12-01-2011 11:05 AM
I have the likelihood functions prewritten. I try to optimize the likelihood through "nlpnrr" function. For my estimated parameters, I then want to find the Hessian computed at those values through 'nlpfdd' function. Once I get the Hessian I am interested in taking the inverse of the hessian multiplied by minus, which is basically the Information Matrix. This Information matrix is the Variance-Covariance Matrix and the On-Diagonal elements give us the variance (Square root of it gives the standard error of the estimates). Unfortunatly, the some of the var-cov matrix on-diagonal elements are negative which does not makes sense as the var-cov has to be positive. Any help would be great, or any alternative way to compute standard errors.
12-01-2011 11:45 AM
Often this is a sign of a misspecified model, but it happens often enough that people have written papers or blogs about various ways to overcome this problem. Some people add a multiple of the identity matrix to the Hessian formula and call it "ridged optimization." (See
the Newton-Raphson Ridge Optimization (NLPNRR) method: http://support.sas.com/documentation/cdl/en/imlug/64248/HTML/default/viewer.htm#imlug_langref_sect21...)
Since you are using NLPNRR already, I wonder if you are adding the final value of the ridge parameter before you try to invert? The NLPFDD function will compute the unadjusted Hessian. To get the ridged Hessian, you need to add lamda*Identity, where lambda is the final value of the ridge parameter.

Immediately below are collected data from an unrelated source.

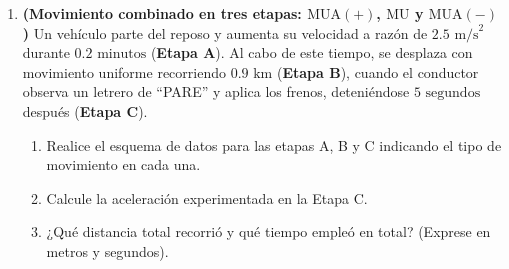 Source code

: \documentclass[11pt, letterpaper]{article}
\newif\ifmostrarrespuestas
\newcommand{\respuesta}[1]{
	\ifmostrarrespuestas
	\par\vspace{0.2cm}
	\begin{tcolorbox}[colback=blue!5!white, colframe=valblue, boxrule=0.5pt, arc=1mm, left=2mm, right=2mm, top=1.5mm, bottom=1.5mm]
		\footnotesize \textbf{\textcolor{valblue}{Solución:}} \textcolor{blue!80!black}{#1}
	\end{tcolorbox}
	\vspace{0.2cm}
	\fi
}
\begin{document}
\begin{enumerate}[leftmargin=*, itemsep=0.6cm]
		\item \textbf{(Movimiento combinado en tres etapas: $\text{MUA}(+)$, $\text{MU}$ y $\text{MUA}(-)$)} Un vehículo parte del reposo y aumenta su velocidad a razón de $2.5\text{ m/s}^2$ durante $0.2\text{ minutos}$ (\textbf{Etapa A}). Al cabo de este tiempo, se desplaza con movimiento uniforme recorriendo $0.9\text{ km}$ (\textbf{Etapa B}), cuando el conductor observa un letrero de ``PARE'' y aplica los frenos, deteniéndose $5\text{ segundos}$ después (\textbf{Etapa C}).
		\begin{enumerate}[label=\alph*., itemsep=0.2cm]
			\item Realice el esquema de datos para las etapas A, B y C indicando el tipo de movimiento en cada una.
			\item Calcule la aceleración experimentada en la Etapa C.
			\item ¿Qué distancia total recorrió y qué tiempo empleó en total? (Exprese en metros y segundos).
		\end{enumerate}
		\respuesta{
			\textbf{Etapa A ($\text{MUA}(+)$):} $v_{0A}=0$, $a_A=2.5\text{ m/s}^2$, $t_A = 0.2\text{ min} = 12\text{ s}$.\\
			$v_{fA} = 0 + (2.5)(12) = \mathbf{30\text{ m/s}}$. Distancia A: $x_A = 0 + 0 + \frac{2.5(12)^2}{2} = \mathbf{180\text{ m}}$.\\[0.1cm]
			\textbf{Etapa B ($\text{MU}$):} $v_B = v_{fA} = 30\text{ m/s}$, $d_B = 0.9\text{ km} = \mathbf{900\text{ m}}$. Tiempo B: $t_B = \frac{900\text{ m}}{30\text{ m/s}} = \mathbf{30\text{ s}}$.\\[0.1cm]
			\textbf{Etapa C ($\text{MUA}(-)$):} $v_{0C} = 30\text{ m/s}$, $v_{fC} = 0\text{ m/s}$, $t_C = 5\text{ s}$.\\
			Aceleración C: $a_C = \frac{0 - 30}{5} = \mathbf{-6\text{ m/s}^2}$. Distancia C: $x_C = 30(5) + \frac{(-6)(5)^2}{2} = 150 - 75 = \mathbf{75\text{ m}}$.\\[0.1cm]
			\textbf{Totales:} $x_{\text{total}} = 180 + 900 + 75 = \mathbf{1155\text{ m}}$ \quad | \quad $t_{\text{total}} = 12 + 30 + 5 = \mathbf{47\text{ s}}$.
		}
		

\end{enumerate}
\end{document}
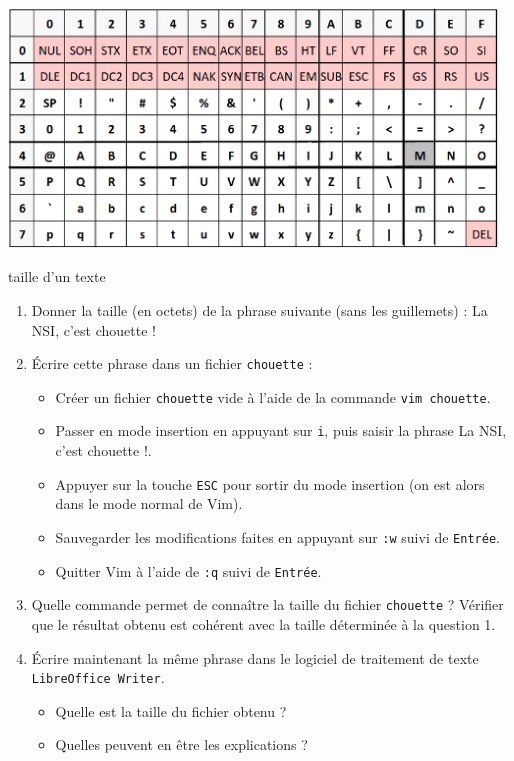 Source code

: \documentclass[a4paper,dvipsnames]{article}
\begin{document}
\begin{center}
  \includegraphics[width=13cm]{img/ascii-table-hexa-encoding.png}
\end{center}

\medskip

\begin{activite}[breakable]{taille d'un texte}{}
  \begin{enumerate}
    \item Donner la taille (en octets) de la phrase suivante (sans les guillemets) : \og{}La NSI, c'est chouette !\fg{}
    \item Écrire cette phrase dans un fichier \verb|chouette| :
      \begin{itemize}
        \item Créer un fichier \verb|chouette| vide à l'aide de la commande \verb|vim chouette|.
	\item Passer en mode insertion en appuyant sur \verb|i|, puis saisir la phrase \og{}La NSI, c'est chouette !\fg{}.
	\item Appuyer sur la touche \verb|ESC| pour sortir du mode insertion (on est alors dans le mode normal de Vim).
	\item Sauvegarder les modifications faites en appuyant sur \verb|:w| suivi de \verb|Entrée|.
	\item Quitter Vim à l'aide de \verb|:q| suivi de \verb|Entrée|.
      \end{itemize}
    \item Quelle commande permet de connaître la taille du fichier \verb|chouette| ? Vérifier que le résultat obtenu est cohérent avec la taille déterminée à la question 1.
    \item  Écrire maintenant la même phrase dans le logiciel de traitement de texte \verb|LibreOffice Writer|.
      \begin{itemize}
        \item Quelle est la taille du fichier obtenu ?
	\item Quelles peuvent en être les explications ?
      \end{itemize}
  \end{enumerate}
\end{activite}
\end{document}
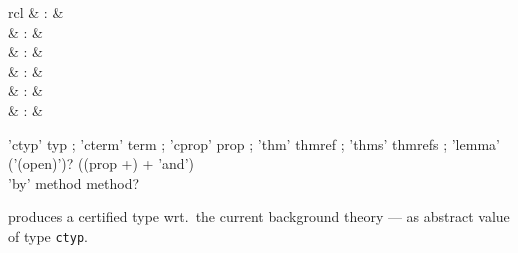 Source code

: \begin{isabellebody}
\begin{isamarkuptext}
\begin{description}
  \end{description}%
\end{isamarkuptext}%
\isamarkuptrue%
%
\endisatagmlref
{\isafoldmlref}%
%
\isadelimmlref
%
\endisadelimmlref
%
\isadelimmlantiq
%
\endisadelimmlantiq
%
\isatagmlantiq
%
\begin{isamarkuptext}%
\begin{matharray}{rcl}
  \hypertarget{ML antiquotation.ctyp}{\hyperlink{ML antiquotation.ctyp}{\mbox{}}} & : &  \\
  \hypertarget{ML antiquotation.cterm}{\hyperlink{ML antiquotation.cterm}{\mbox{}}} & : &  \\
  \hypertarget{ML antiquotation.cprop}{\hyperlink{ML antiquotation.cprop}{\mbox{}}} & : &  \\
  \hypertarget{ML antiquotation.thm}{\hyperlink{ML antiquotation.thm}{\mbox{}}} & : &  \\
  \hypertarget{ML antiquotation.thms}{\hyperlink{ML antiquotation.thms}{\mbox{}}} & : &  \\
  \hypertarget{ML antiquotation.lemma}{\hyperlink{ML antiquotation.lemma}{\mbox{}}} & : &  \\
  \end{matharray}

  \begin{rail}
  'ctyp' typ
  ;
  'cterm' term
  ;
  'cprop' prop
  ;
  'thm' thmref
  ;
  'thms' thmrefs
  ;
  'lemma' ('(open)')? ((prop +) + 'and') \\ 'by' method method?
  \end{rail}

  \begin{description}

  \item {} produces a certified type wrt.\ the
  current background theory --- as abstract value of type \verb|ctyp|.


\end{description}
\end{isamarkuptext}
\end{isabellebody}
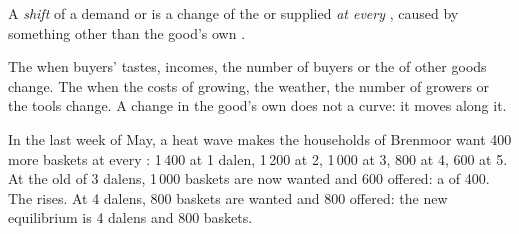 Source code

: \begin{definition}\label{def:g7:demand-and-supply-first-look:shift}
A \emph{shift} of a demand or  is a change of the
 or supplied \emph{at every }, caused by something other than the
good's own .
\end{definition}

The   when buyers' tastes, incomes, the number of buyers or the  of
other goods change. The   when the costs of growing, the weather, the
number of growers or the tools change. A change in the good's own  does not  a
curve: it moves along it.

\begin{example}
In the last week of May, a heat wave makes the households of Brenmoor want 400 more baskets
at every : 1\,400 at 1 dalen, 1\,200 at 2, 1\,000 at 3, 800 at 4, 600 at 5. At the old
 of 3 dalens, 1\,000 baskets are now wanted and 600 offered: a  of 400. The
 rises. At 4 dalens, 800 baskets are wanted and 800 offered: the new equilibrium is 4
dalens and 800 baskets.
\end{example}

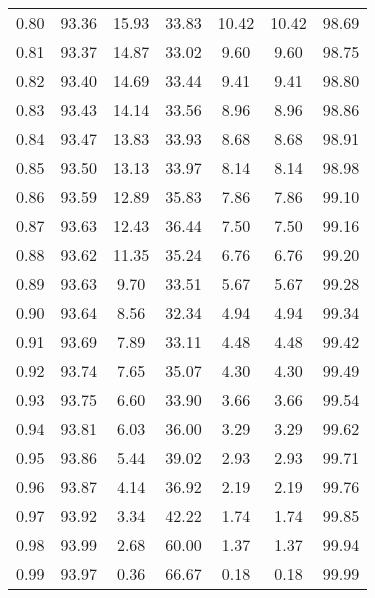 \begin{tabular}{|c|c|c|c|c|c|c|}
      0.80 &     93.36 &     15.93 &      33.83 &   10.42 &      10.42 &         98.69 \\
      0.81 &     93.37 &     14.87 &      33.02 &    9.60 &       9.60 &         98.75 \\
      0.82 &     93.40 &     14.69 &      33.44 &    9.41 &       9.41 &         98.80 \\
      0.83 &     93.43 &     14.14 &      33.56 &    8.96 &       8.96 &         98.86 \\
      0.84 &     93.47 &     13.83 &      33.93 &    8.68 &       8.68 &         98.91 \\
      0.85 &     93.50 &     13.13 &      33.97 &    8.14 &       8.14 &         98.98 \\
      0.86 &     93.59 &     12.89 &      35.83 &    7.86 &       7.86 &         99.10 \\
      0.87 &     93.63 &     12.43 &      36.44 &    7.50 &       7.50 &         99.16 \\
      0.88 &     93.62 &     11.35 &      35.24 &    6.76 &       6.76 &         99.20 \\
      0.89 &     93.63 &      9.70 &      33.51 &    5.67 &       5.67 &         99.28 \\
      0.90 &     93.64 &      8.56 &      32.34 &    4.94 &       4.94 &         99.34 \\
      0.91 &     93.69 &      7.89 &      33.11 &    4.48 &       4.48 &         99.42 \\
      0.92 &     93.74 &      7.65 &      35.07 &    4.30 &       4.30 &         99.49 \\
      0.93 &     93.75 &      6.60 &      33.90 &    3.66 &       3.66 &         99.54 \\
      0.94 &     93.81 &      6.03 &      36.00 &    3.29 &       3.29 &         99.62 \\
      0.95 &     93.86 &      5.44 &      39.02 &    2.93 &       2.93 &         99.71 \\
      0.96 &     93.87 &      4.14 &      36.92 &    2.19 &       2.19 &         99.76 \\
      0.97 &     93.92 &      3.34 &      42.22 &    1.74 &       1.74 &         99.85 \\
      0.98 &     93.99 &      2.68 &      60.00 &    1.37 &       1.37 &         99.94 \\
      0.99 &     93.97 &      0.36 &      66.67 &    0.18 &       0.18 &         99.99 \\
\bottomrule
\end{tabular}
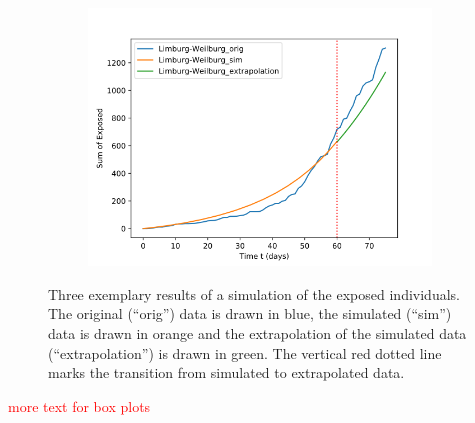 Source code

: \begin{figure}
\begin{subfigure}[b]{0.3\textwidth}
		\caption{}
	\end{subfigure}
	\hfill
	\begin{subfigure}[b]{0.3\textwidth}
		\centering
		\includegraphics[width=\textwidth]{./figures/60d/10_Limburg-Weilburg.png}	
		\caption{}
	\end{subfigure}
	\caption{Three exemplary results of a simulation of the exposed individuals. The original (``orig'') data is drawn in blue,
		the simulated (``sim'') data is drawn in orange and the extrapolation of the simulated data (``extrapolation'') is
		drawn in green. The vertical red dotted line marks the transition from simulated to extrapolated data.
		}
	\label{fig:60_sim_expl}
\end{figure}



\textcolor{red}{more text for box plots}



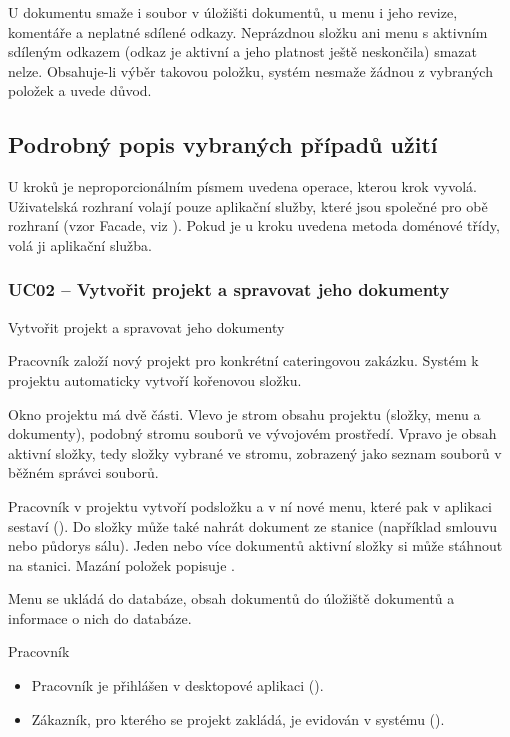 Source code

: \begin{description}[itemsep=1pt]
U dokumentu smaže i soubor v úložišti dokumentů, u menu i jeho revize, komentáře a neplatné sdílené odkazy. Neprázdnou složku ani menu s aktivním sdíleným odkazem (odkaz je aktivní a jeho platnost ještě neskončila) smazat nelze. Obsahuje-li výběr takovou položku, systém nesmaže žádnou z vybraných položek a uvede důvod.
\end{description}

\subsection{Podrobný popis vybraných případů užití}

U kroků je neproporcionálním písmem uvedena operace, kterou krok vyvolá. Uživatelská rozhraní volají pouze aplikační služby, které jsou společné pro obě rozhraní (vzor Facade, viz ). Pokud je u kroku uvedena metoda doménové třídy, volá ji aplikační služba.

\subsubsection{UC02 -- Vytvořit projekt a spravovat jeho dokumenty}\label{ucd:02}

Vytvořit projekt a spravovat jeho dokumenty

Pracovník založí nový projekt pro konkrétní cateringovou zakázku. Systém k projektu automaticky vytvoří kořenovou složku.

Okno projektu má dvě části. Vlevo je strom obsahu projektu (složky, menu a dokumenty), podobný stromu souborů ve vývojovém prostředí. Vpravo je obsah aktivní složky, tedy složky vybrané ve stromu, zobrazený jako seznam souborů v běžném správci souborů.

Pracovník v projektu vytvoří podsložku a v ní nové menu, které pak v aplikaci sestaví (). Do složky může také nahrát dokument ze stanice (například smlouvu nebo půdorys sálu). Jeden nebo více dokumentů aktivní složky si může stáhnout na stanici. Mazání položek popisuje .

Menu se ukládá do databáze, obsah dokumentů do úložiště dokumentů a informace o nich do databáze.

Pracovník

\begin{itemize}[itemsep=0pt]
  \item Pracovník je přihlášen v desktopové aplikaci ().
  \item Zákazník, pro kterého se projekt zakládá, je evidován v systému ().
\end{itemize}

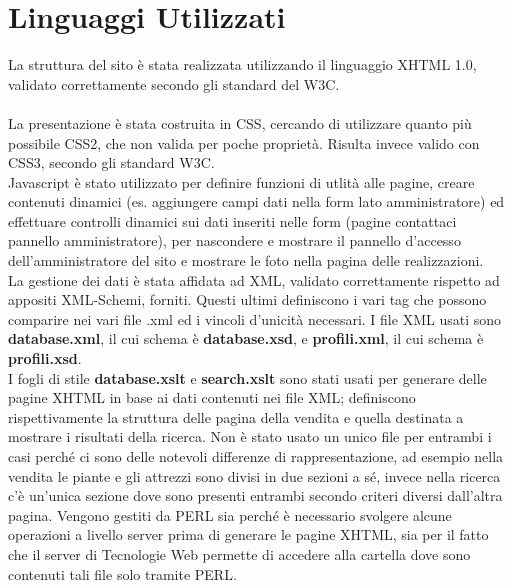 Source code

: \section{Linguaggi Utilizzati}{
	La struttura del sito è stata realizzata utilizzando il linguaggio XHTML 1.0, validato correttamente secondo gli standard del W3C. \\
	\\
	La presentazione è stata costruita in CSS, cercando di utilizzare quanto più possibile CSS2, che non valida per poche proprietà. Risulta invece valido con CSS3, secondo gli standard W3C.
	\\
	Javascript è stato utilizzato per definire funzioni di utlità alle pagine, creare contenuti dinamici (es. aggiungere campi dati nella form lato amministratore) ed effettuare controlli dinamici sui dati inseriti nelle form (pagine contattaci pannello amministratore), per nascondere e mostrare il pannello d'accesso dell'amministratore del sito e mostrare le foto nella pagina delle realizzazioni.
	\\
	La gestione dei dati è stata affidata ad XML, validato correttamente rispetto ad appositi XML-Schemi, forniti. Questi ultimi definiscono i vari tag che possono comparire nei vari file .xml ed i vincoli d'unicità necessari. I file XML usati sono \textbf{database.xml}, il cui schema è \textbf{database.xsd}, e \textbf{profili.xml}, il cui schema è \textbf{profili.xsd}.\\
	I fogli di stile \textbf{database.xslt} e \textbf{search.xslt} sono stati usati per generare delle pagine XHTML in base ai dati contenuti nei file XML; definiscono rispettivamente la struttura delle pagina della vendita e quella destinata a mostrare i risultati della ricerca. Non è stato usato un unico file per entrambi i casi perché ci sono delle notevoli differenze di rappresentazione, ad esempio nella vendita le piante e gli attrezzi sono divisi in due sezioni a sé, invece nella ricerca c'è un'unica sezione dove sono presenti entrambi secondo criteri diversi dall'altra pagina.
	Vengono gestiti da PERL sia perché è necessario svolgere alcune operazioni a livello server prima di generare le pagine XHTML, sia per il fatto che il server di Tecnologie Web permette di accedere alla cartella dove sono contenuti tali file solo tramite PERL.
	\\
}

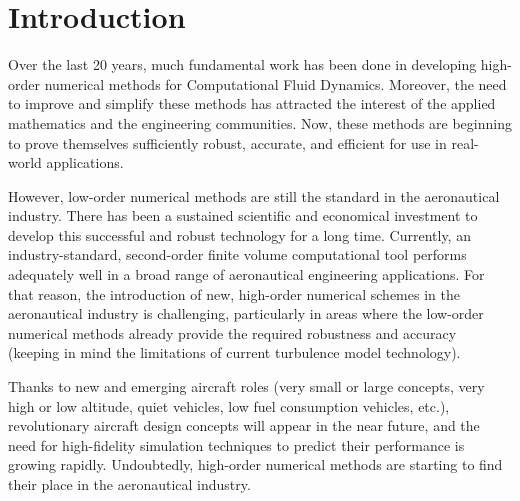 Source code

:
\section{Introduction}

Over the last 20 years, much fundamental work has been done in developing high-order numerical methods for Computational Fluid Dynamics. Moreover, the need to improve and simplify these methods has attracted the interest of the applied mathematics and the engineering communities. Now, these methods are beginning to prove themselves sufficiently robust, accurate, and efficient for use in real-world applications.

However, low-order numerical methods are still the standard in the aeronautical industry. There has been a sustained scientific and economical investment to develop this successful and robust technology for a long time. Currently, an industry-standard, second-order finite volume computational tool performs adequately well in a broad range of aeronautical engineering applications. For that reason, the introduction of new, high-order numerical schemes in the aeronautical industry is challenging, particularly in areas where the low-order numerical methods already provide the required robustness and accuracy (keeping in mind the limitations of current turbulence model technology).

Thanks to new and emerging aircraft roles (very small or large concepts, very high or low altitude, quiet vehicles, low fuel consumption vehicles, etc.), revolutionary aircraft design concepts will appear in the near future, and the need for high-fidelity simulation techniques to predict their performance is growing rapidly. Undoubtedly, high-order numerical methods are starting to find their place in the aeronautical industry. 

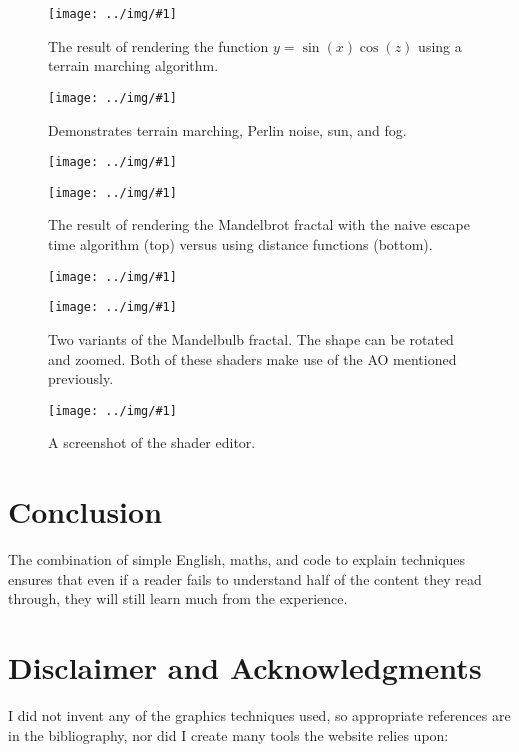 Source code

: \documentclass[parskip=half]{scrartcl}
\newcommand\graphic[1]{%
    \centering
    \texttt{[image: ../img/\#1]}%
}
\begin{document}
\begin{figure}[H]
    \graphic{sinxcosz.png}
    \caption{The result of rendering the function $y=\sin(x)\cos(z)$ using a
        terrain marching algorithm.}
    \label{sinxcosz.png}
\end{figure}

\begin{figure}[H]
    \graphic{terrain-marching.png}
    \caption{Demonstrates terrain marching, Perlin noise, sun, and fog.}
    \label{terrain-marching.png}
\end{figure}

\begin{figure}[H]
    \graphic{mandelbrot-escape-time.png}
    \graphic{mandelbrot-dist-func.png}
    \caption{The result of rendering the Mandelbrot fractal with the naive
        escape time algorithm (top) versus using distance functions (bottom).}
    \label{mandelbrot}
\end{figure}

\begin{figure}[H]
    \graphic{mandelbulb2.png}
    \graphic{mandelbulb8.png}
    \caption{Two variants of the Mandelbulb fractal. The shape can be rotated
        and zoomed. Both of these shaders make use of the AO mentioned
        previously.}
    \label{mandelbulb}
\end{figure}

\begin{figure}[H]
    \graphic{editor.png}
    \caption{A screenshot of the shader editor.}
    \label{editor.png}
\end{figure}

\section{Conclusion}

The combination of simple English, maths, and code to explain techniques
ensures that even if a reader fails to understand half of the content they read
through, they will still learn much from the experience.

\section{Disclaimer and Acknowledgments}

I did not invent any of the graphics techniques used, so appropriate references
are in the bibliography, nor did I create many tools the website relies upon:
\end{document}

For a general explanation of this problem (and what people try to do), see Gill and King (2004), "What to Do When Your Hessian is Not Invertible" http://gking.harvard.edu/files/help.pdf
A similar article is http://gking.harvard.edu/files/numhess.pdf
But I emphasize that this is often caused by a misspecified problem. For example, it could occur if you are trying to fit parameters of a gamma distribution to data that are not actually distrubted as gamma.
12-01-2011 02:26 PM
Unfortunately, I don't. Look at the iteration history. Does it look like the iterations are going to infinity or converging to a local maximum that is far from your initial guess? It's possible that the ML function has multiple local maximums, and that some are "bad" whereas others are "good." I wish I had a small (~20) data set and objective function that exhibits this problem. I've never actually observed it myself.
12-01-2011 03:14 PM
I'm reading the user guide of SAS/IML and the standard error of estimated parameters in the example on page 379 is calculated as the square root of absolute value of on-diagonal elements of inverse of Heissan. My problem could be avioded is I do the same way but can we do so?
stderr = sqrt(abs(vecdiag(hin2))) where hin2 is the inverse of heissan
12-01-2011 03:31 PM
Personally, I wouldn't do that.
I would guess that the ABS is in there to prevent the SQRT from complaining if there is a very small variance (such as 1e-10) that, because of numerical rounding error, comes out as slightly negative (such as -1e-12). Values like that are "numerically zero" and so there is no harm in using the ABS function.
If your diagonal elements are sizeable, however (such as -0.5), then I think you're making a mistake if you take the absolute value.
12-02-2011 10:58 AM
Yes. Look into it and see whether it's possible. I don't use ridge regression myself because I question its validity, but if you choose to use it, that how to get the Hession used by the optimization procedure at the final (optimal) location.
12-02-2011 05:09 PM
I ran my model via proc mixed and the code is as follows:
proc mixed data=temp method=ml;
class treat time id;
model var1=treat time time*treat/s;
repeated time /type=ar(1) subject=id R rcorr;
I also ran my model via proc iml by optimizing the likelihood through "nlpnrr"/"nlpnar" function and finding the Hessian computed at estimated parameters through 'nlpfdd' function.
Ideally, this two methods should give me the same results because PROC MIXED also minimizes -2 times loglikelihood by using a ridge-stabilized Newton-Raphson algorithm. In fact, the parameter estimates are pretty close (the difference could be neglected). However, the variance of the parameter estimates are different. Like what you've suggested, I add a multiple (the heading ridge from the optimization procedure) of the identity matrix to the Hessian formula, but it doesn't help, even make it worse.
This bothers me a while and I couldn't figure out why this happens. Do you have any idea?
12-03-2011 06:45 AM
I think this question is going beyond what I know. I am not well-versed in mixed models.
If I had to guess, I would guess that you are using different models. The MIXED model includes a parameter 'rho' that is associated with the AR(1) correlation structure and models the covariance structure as part of the parameter estimates. Unless you are doing the same thing in your IML code, you are solving a different model (perhaps a fixed-effect model).